Fondation Maeght, St. Paul de Vence
Fondation Maeght, a private foundation, is an architectural marvel hidden within a wooded park near the entry to the walled perched village of St. Paul de Vence. The museum hosts temporary exhibits and permanent displays, many created by artists to complement the architecture and topography: a Braque stained-glass window, a Giacometti Courtyard, a Chagall Mosaic, a Miro Labyrinth and a sculpture garden with works by Arp, Calder and Leger, among others.
Musée Fernand Léger, Biot
Biot is a picturesque and popular medieval, hilltop village near Antibes that’s rich in fine clays, sand, manganese and even volcanic tufa (for making the kilns). The town has been a source for pottery production since antiquity. Currently, it’s best known for its glassworks, where kids can watch glass being blown and for the bright, bold, colorful artwork and sculpture garden at Musee Fernand Leger.
The Musee Picasso, Antibes
Visitors to Musee Picasso couldn’t ask for a more scenic location to view Picasso ceramics, paintings and sculptures than in the rooms — and on a sculpture-studded terrace overlooking the Mediterranean — at the 14th-century Chateau Grimaldi, in Vieux (Old) Antibes. Among the 245 works on display that the artist donated to the city are 23 paintings and 44 drawings Picasso created when he worked within the chateau in 1946. Arrive early, so you have some time to spend at the daily market just footsteps away before it closes at noon (1 p.m. in summer). Picasso lovers also visit the national Musée Picasso La Guerre et La Paix (War & Peace) located in nearby, Vallauris.

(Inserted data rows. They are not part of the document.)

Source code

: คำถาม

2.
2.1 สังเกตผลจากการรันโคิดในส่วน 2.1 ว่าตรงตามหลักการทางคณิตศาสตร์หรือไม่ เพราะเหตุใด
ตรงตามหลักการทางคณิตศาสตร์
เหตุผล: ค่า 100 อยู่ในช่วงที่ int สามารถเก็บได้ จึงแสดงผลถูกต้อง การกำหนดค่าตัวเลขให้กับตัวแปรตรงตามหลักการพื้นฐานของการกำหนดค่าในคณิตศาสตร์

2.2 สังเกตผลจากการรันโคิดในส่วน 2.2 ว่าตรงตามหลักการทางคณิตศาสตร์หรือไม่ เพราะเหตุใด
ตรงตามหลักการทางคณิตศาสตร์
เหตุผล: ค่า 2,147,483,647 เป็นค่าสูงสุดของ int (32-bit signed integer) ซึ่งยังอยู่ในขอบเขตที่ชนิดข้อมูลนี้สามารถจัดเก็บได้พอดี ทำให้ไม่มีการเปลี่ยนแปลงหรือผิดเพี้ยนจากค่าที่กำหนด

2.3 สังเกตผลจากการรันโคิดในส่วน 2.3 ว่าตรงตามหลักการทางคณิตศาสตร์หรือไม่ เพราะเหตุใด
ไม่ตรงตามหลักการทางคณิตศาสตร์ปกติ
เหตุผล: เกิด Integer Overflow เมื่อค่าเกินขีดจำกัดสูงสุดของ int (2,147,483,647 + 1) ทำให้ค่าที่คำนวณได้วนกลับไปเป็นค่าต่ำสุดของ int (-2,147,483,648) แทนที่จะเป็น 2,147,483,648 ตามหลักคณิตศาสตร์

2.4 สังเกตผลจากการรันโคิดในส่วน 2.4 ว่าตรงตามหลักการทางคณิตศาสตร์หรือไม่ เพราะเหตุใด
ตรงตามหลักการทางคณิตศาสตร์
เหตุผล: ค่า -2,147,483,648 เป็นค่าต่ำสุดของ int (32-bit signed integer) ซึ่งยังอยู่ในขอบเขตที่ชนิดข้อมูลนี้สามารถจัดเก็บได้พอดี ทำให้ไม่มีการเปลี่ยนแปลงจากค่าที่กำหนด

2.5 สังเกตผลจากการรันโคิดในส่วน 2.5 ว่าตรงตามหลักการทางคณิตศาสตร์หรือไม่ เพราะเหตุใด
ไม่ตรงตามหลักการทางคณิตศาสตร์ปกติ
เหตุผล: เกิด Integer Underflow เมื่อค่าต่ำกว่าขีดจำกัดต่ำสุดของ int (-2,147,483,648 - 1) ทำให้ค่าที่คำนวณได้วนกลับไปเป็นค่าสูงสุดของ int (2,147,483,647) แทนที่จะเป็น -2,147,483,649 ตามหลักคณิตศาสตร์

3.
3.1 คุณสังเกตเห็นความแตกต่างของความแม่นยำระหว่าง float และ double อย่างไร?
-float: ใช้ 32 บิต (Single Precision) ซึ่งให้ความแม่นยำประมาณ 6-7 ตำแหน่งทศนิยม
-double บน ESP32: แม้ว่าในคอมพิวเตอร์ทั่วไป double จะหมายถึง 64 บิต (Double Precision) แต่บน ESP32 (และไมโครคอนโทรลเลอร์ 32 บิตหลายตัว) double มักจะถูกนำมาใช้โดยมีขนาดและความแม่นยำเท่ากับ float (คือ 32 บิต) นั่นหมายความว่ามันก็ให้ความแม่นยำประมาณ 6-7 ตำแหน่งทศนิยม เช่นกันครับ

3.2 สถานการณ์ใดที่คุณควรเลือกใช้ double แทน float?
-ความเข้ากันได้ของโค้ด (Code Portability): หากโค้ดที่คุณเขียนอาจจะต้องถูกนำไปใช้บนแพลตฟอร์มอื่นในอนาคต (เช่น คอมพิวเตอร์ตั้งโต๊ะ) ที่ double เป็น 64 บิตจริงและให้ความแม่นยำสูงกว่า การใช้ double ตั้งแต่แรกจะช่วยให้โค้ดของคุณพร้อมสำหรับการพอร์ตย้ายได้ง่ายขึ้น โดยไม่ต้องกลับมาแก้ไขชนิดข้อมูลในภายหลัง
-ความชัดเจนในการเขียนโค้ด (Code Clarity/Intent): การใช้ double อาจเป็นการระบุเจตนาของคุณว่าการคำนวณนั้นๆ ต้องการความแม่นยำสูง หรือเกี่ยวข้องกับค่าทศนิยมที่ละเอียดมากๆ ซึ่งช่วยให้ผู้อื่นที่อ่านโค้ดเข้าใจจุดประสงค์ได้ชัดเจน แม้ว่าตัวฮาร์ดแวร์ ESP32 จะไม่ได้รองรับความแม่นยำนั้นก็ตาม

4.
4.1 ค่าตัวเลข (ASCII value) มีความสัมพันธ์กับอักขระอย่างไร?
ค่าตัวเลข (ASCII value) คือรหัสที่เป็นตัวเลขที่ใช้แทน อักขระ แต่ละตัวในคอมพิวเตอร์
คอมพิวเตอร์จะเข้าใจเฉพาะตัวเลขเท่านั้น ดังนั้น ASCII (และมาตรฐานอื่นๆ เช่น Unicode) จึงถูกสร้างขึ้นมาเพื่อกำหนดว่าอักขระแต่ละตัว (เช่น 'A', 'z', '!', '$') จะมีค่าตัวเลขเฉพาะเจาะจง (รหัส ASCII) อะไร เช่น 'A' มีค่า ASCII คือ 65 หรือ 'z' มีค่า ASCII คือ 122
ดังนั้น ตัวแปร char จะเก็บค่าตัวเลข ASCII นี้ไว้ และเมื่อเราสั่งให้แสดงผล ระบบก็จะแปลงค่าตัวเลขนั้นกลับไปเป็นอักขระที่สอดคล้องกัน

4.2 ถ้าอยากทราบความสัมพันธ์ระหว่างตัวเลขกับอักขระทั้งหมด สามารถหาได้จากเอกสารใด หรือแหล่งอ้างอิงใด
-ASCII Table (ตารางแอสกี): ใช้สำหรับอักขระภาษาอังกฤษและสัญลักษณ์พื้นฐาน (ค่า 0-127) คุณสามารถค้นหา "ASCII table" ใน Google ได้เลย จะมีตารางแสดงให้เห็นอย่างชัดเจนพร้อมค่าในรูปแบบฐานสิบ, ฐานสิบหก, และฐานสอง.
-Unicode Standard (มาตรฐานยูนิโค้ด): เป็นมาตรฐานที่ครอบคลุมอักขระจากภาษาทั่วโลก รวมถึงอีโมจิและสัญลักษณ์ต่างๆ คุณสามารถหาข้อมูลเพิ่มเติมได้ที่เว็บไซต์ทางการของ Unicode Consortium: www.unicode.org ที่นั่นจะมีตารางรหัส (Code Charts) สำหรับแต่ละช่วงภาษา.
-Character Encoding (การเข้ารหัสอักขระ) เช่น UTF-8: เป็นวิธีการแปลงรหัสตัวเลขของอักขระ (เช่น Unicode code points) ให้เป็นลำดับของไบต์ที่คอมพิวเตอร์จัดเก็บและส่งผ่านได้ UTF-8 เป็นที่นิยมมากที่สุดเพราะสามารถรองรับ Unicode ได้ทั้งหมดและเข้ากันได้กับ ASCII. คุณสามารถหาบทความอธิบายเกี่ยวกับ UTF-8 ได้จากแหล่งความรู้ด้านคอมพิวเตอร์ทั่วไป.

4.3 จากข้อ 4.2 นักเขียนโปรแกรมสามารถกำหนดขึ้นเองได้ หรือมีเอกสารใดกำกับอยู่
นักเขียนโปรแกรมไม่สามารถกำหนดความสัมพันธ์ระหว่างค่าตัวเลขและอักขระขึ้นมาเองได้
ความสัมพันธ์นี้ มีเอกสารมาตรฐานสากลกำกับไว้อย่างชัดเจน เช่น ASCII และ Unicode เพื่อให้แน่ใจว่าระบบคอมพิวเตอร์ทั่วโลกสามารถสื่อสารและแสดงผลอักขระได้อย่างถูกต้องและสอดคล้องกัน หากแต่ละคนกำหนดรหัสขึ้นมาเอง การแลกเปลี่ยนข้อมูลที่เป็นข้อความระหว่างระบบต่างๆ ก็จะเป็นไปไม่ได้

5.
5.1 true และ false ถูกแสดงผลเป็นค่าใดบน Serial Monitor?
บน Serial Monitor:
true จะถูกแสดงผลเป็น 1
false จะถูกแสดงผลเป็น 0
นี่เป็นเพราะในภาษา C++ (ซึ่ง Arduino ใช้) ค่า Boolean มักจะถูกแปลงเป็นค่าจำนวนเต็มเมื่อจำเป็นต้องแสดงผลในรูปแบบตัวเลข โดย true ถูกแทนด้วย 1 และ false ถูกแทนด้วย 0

Musée de L’Annonciade, St. Tropez
The Musée de L’Annonciade is a teeny museum within a privately converted, former 16th-century fishermen’s chapel on the port in Saint Tropez. Under an arched ceiling and between arched windows, the walls come alive with works by Signac, a St. Trop resident, and the friends whom he invited to the village. Among them are the 20th-century avant-garde artists Bonnard, Braque, Derain, Dufy, Matisse and Seurat. My favorite work by Signac is a painting of the sailboats in the harbor displayed next to a window that frames the same port scene.
Musée Renoir Cagnes-Sur-Mer
Renoir’s former home in Cagnes-sur-Mer, the Domaine des Collettes, features no original paintings by the artist; yet, it’s a house museum, for sure. From his hillside home within an olive grove, there’s a panorama view of Cap d’Antibes. Within, there’s his original décor, with his furniture, including his easel and wheelchair. If you enjoy Renoir’s paintings, it’s moving to see his studio, still furnished with the accessories and props familiar to anyone who loves his paintings.